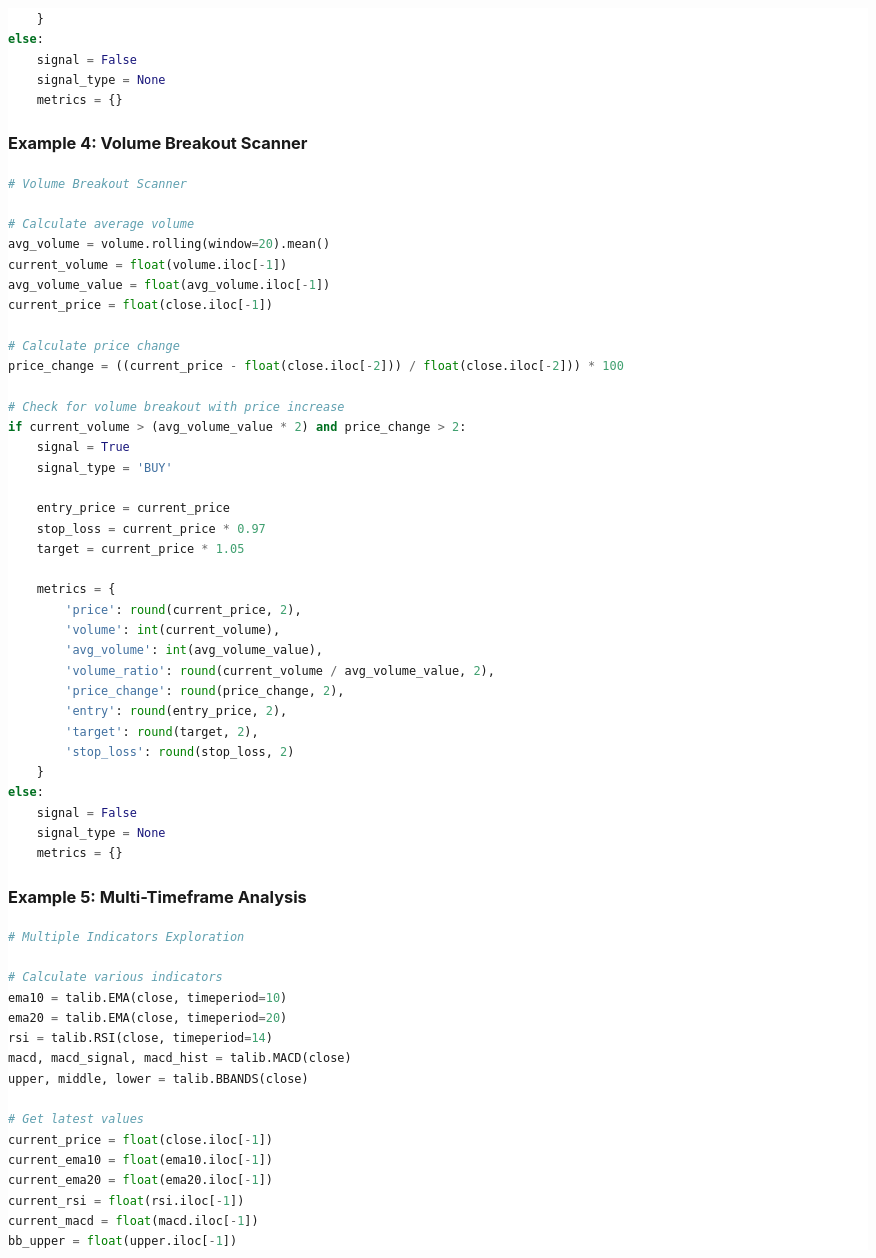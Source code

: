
 ```python
    }
else:
    signal = False
    signal_type = None
    metrics = {}
```

### Example 4: Volume Breakout Scanner
```python
# Volume Breakout Scanner

# Calculate average volume
avg_volume = volume.rolling(window=20).mean()
current_volume = float(volume.iloc[-1])
avg_volume_value = float(avg_volume.iloc[-1])
current_price = float(close.iloc[-1])

# Calculate price change
price_change = ((current_price - float(close.iloc[-2])) / float(close.iloc[-2])) * 100

# Check for volume breakout with price increase
if current_volume > (avg_volume_value * 2) and price_change > 2:
    signal = True
    signal_type = 'BUY'

    entry_price = current_price
    stop_loss = current_price * 0.97
    target = current_price * 1.05

    metrics = {
        'price': round(current_price, 2),
        'volume': int(current_volume),
        'avg_volume': int(avg_volume_value),
        'volume_ratio': round(current_volume / avg_volume_value, 2),
        'price_change': round(price_change, 2),
        'entry': round(entry_price, 2),
        'target': round(target, 2),
        'stop_loss': round(stop_loss, 2)
    }
else:
    signal = False
    signal_type = None
    metrics = {}
```

### Example 5: Multi-Timeframe Analysis
```python
# Multiple Indicators Exploration

# Calculate various indicators
ema10 = talib.EMA(close, timeperiod=10)
ema20 = talib.EMA(close, timeperiod=20)
rsi = talib.RSI(close, timeperiod=14)
macd, macd_signal, macd_hist = talib.MACD(close)
upper, middle, lower = talib.BBANDS(close)

# Get latest values
current_price = float(close.iloc[-1])
current_ema10 = float(ema10.iloc[-1])
current_ema20 = float(ema20.iloc[-1])
current_rsi = float(rsi.iloc[-1])
current_macd = float(macd.iloc[-1])
bb_upper = float(upper.iloc[-1])
```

● **Exercise aim**: Copy the data word for word and omit every picture.

● **Output**:
Source code

:
 ```python
    }
else:
    signal = False
    signal_type = None
    metrics = {}
```

### Example 4: Volume Breakout Scanner
```python
# Volume Breakout Scanner

# Calculate average volume
avg_volume = volume.rolling(window=20).mean()
current_volume = float(volume.iloc[-1])
avg_volume_value = float(avg_volume.iloc[-1])
current_price = float(close.iloc[-1])

# Calculate price change
price_change = ((current_price - float(close.iloc[-2])) / float(close.iloc[-2])) * 100

# Check for volume breakout with price increase
if current_volume > (avg_volume_value * 2) and price_change > 2:
    signal = True
    signal_type = 'BUY'

    entry_price = current_price
    stop_loss = current_price * 0.97
    target = current_price * 1.05

    metrics = {
        'price': round(current_price, 2),
        'volume': int(current_volume),
        'avg_volume': int(avg_volume_value),
        'volume_ratio': round(current_volume / avg_volume_value, 2),
        'price_change': round(price_change, 2),
        'entry': round(entry_price, 2),
        'target': round(target, 2),
        'stop_loss': round(stop_loss, 2)
    }
else:
    signal = False
    signal_type = None
    metrics = {}
```

### Example 5: Multi-Timeframe Analysis
```python
# Multiple Indicators Exploration

# Calculate various indicators
ema10 = talib.EMA(close, timeperiod=10)
ema20 = talib.EMA(close, timeperiod=20)
rsi = talib.RSI(close, timeperiod=14)
macd, macd_signal, macd_hist = talib.MACD(close)
upper, middle, lower = talib.BBANDS(close)

# Get latest values
current_price = float(close.iloc[-1])
current_ema10 = float(ema10.iloc[-1])
current_ema20 = float(ema20.iloc[-1])
current_rsi = float(rsi.iloc[-1])
current_macd = float(macd.iloc[-1])
bb_upper = float(upper.iloc[-1])
```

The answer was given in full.